Bongkar Mafia Pemutihan Kebun Sawit di Kawasan Hutan Lindung

Bongkar Mafia Pemutihan Kebun Sawit di Kawasan Hutan Lindung

Kawasan Hutan Dijadikan Kebun Sawit Ilegal, Kerugian Negara Capai Rp 300 Triliun

Law-Investigasi, Meski dinobatkan sebagai negara penghasil sawit terbesar di dunia, dampak dari industri ini belum terasa signifikasn. Justru marak berita pembegalan keuangan dan perekonomian negara melalui industri. Modusnya beraneka rupa, mulai dari menjarah hutan hingga mengemplang pajak. Kejaksaan Agung serius menangani dugaan korupsi sektor ini. Presiden Prabowo Subianto pun memberikan perhatian khusus.

Wakil Ketua Dewan Pembina Gerindra Hashim S Djojohadikusumo, yang juga adik Presiden Prabowo Subianto mengatakan bahwa negara akan mendapat potensi pemasukan hingga Rp 300 triliun dari pengusaha sawit, yang mengemplang pajak atau tidak membayar pajak. Menurut dia, dalam waktu dekat para pengusaha pengemplang pajak tersebut akan menyetor Rp 189 triliun untuk tahap pertama.

“Sudah dikasih laporan ke Pak Prabowo, yang segera bisa dibayar Rp 189 triliun dalam waktu singkat. Tapi, tahun ini atau tahun depan, bisa tambah Rp 120 triliun lagi, sehingga Rp 300 triliun itu masuk ke kas negara,” ujar Hashim di Jakarta, Kamis (24/10/2024).

Salah satu sektor yang menjadi sasaran pengemplangan, selain pajak, adalah bea pemutihan lahan sawit. Terkait dengan pemutihan sawit, Sekretaris Jenderal (Sekjen) Kementerian Lingkungan Hidup dan Kehutanan (KLHK) Bambang Hendroyono menegaskan kebun sawit di kawasan hutan lindung (HL) dan hutan konservasi (HK) harus dikembalikan kepada negara.

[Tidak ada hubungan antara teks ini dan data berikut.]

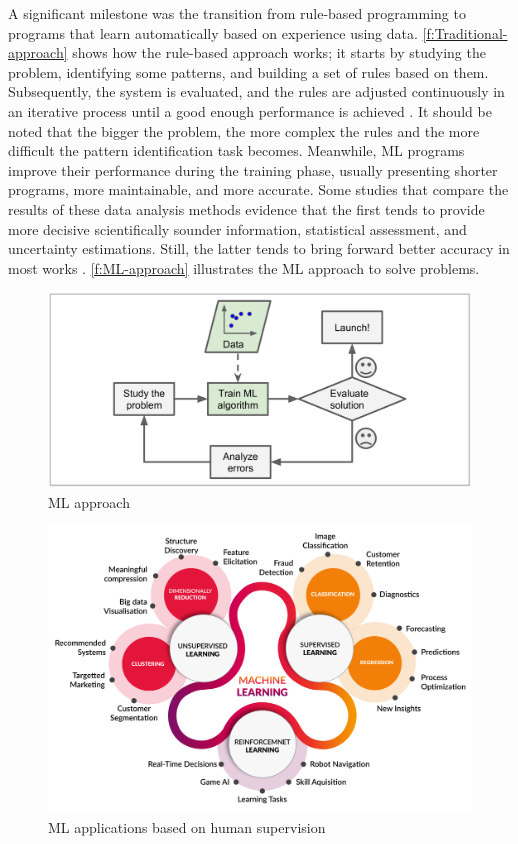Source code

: A significant milestone was the transition from rule-based programming to programs that learn automatically based on experience using data. \autoref{f:Traditional-approach} shows how the rule-based approach works; it starts by studying the problem, identifying some patterns, and building a set of rules based on them. Subsequently, the system is evaluated, and the rules are adjusted continuously in an iterative process until a good enough performance is achieved \cite{geron2017}. It should be noted that the bigger the problem, the more complex the rules and the more difficult the pattern identification task becomes. Meanwhile, \ac{ML} programs improve their performance during the training phase, usually presenting shorter programs, more maintainable, and more accurate. Some studies that compare the results of these data analysis methods evidence that the first tends to provide more decisive scientifically sounder information, statistical assessment, and uncertainty estimations. Still, the latter tends to bring forward better accuracy in most works \cite{geron2017,Ye2020}. \autoref{f:ML-approach} illustrates the \ac{ML} approach to solve problems.


\begin{figure}[t]
\centering
\includegraphics[width=14cm]{figures/Ch2/Ml-Approach.png}
\caption{ML approach \cite{geron2017}}
\label{f:ML-approach}
\end{figure}

\begin{figure}[h]
\centering
\includegraphics[width=\linewidth]{figures/Ch2/ML-Applications-by-type.png}
\caption{ML applications based on human supervision}
\label{f:ML-App-by-type}
\end{figure}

Toleransi pelepasan status kawasan hutan hanya bisa diberikan kepada kebun sawit yang masuk dalam kawasan hutan produksi dan area penggunaan lain (APL), tapi tidak untuk sawit di hutan lindung dan hutan konservasi.

Dia menyebut saat ini ada sekitar 200.000 hektare lahan sawit ilegal yang berada dalam kawasan HL dan HK. Menurutnya, pelaku usaha yang menjalankan bisnis perkebunan sawit di atas kawasan HL dan HK itu harus membayar denda administratif dan biaya pemulihan hutan kepada negara. Setelah itu, lahan dikembalikan kepada negara karena status hutan lindung dan konservasi.

“Hitungannya yang HLHK itu udah sekitar 200.000-an hektare di 110 B (pasal dalam UU No.1/2020) dan itulah berpeluang kembali lagi kepada negara. Jadi mohon izin, mohon maaf sawit tidak boleh di area perlindungan dan konservasi,” ujar Bambang melalui keterangan yang diterima Law-Investigasi, Jumat (25/10/2024).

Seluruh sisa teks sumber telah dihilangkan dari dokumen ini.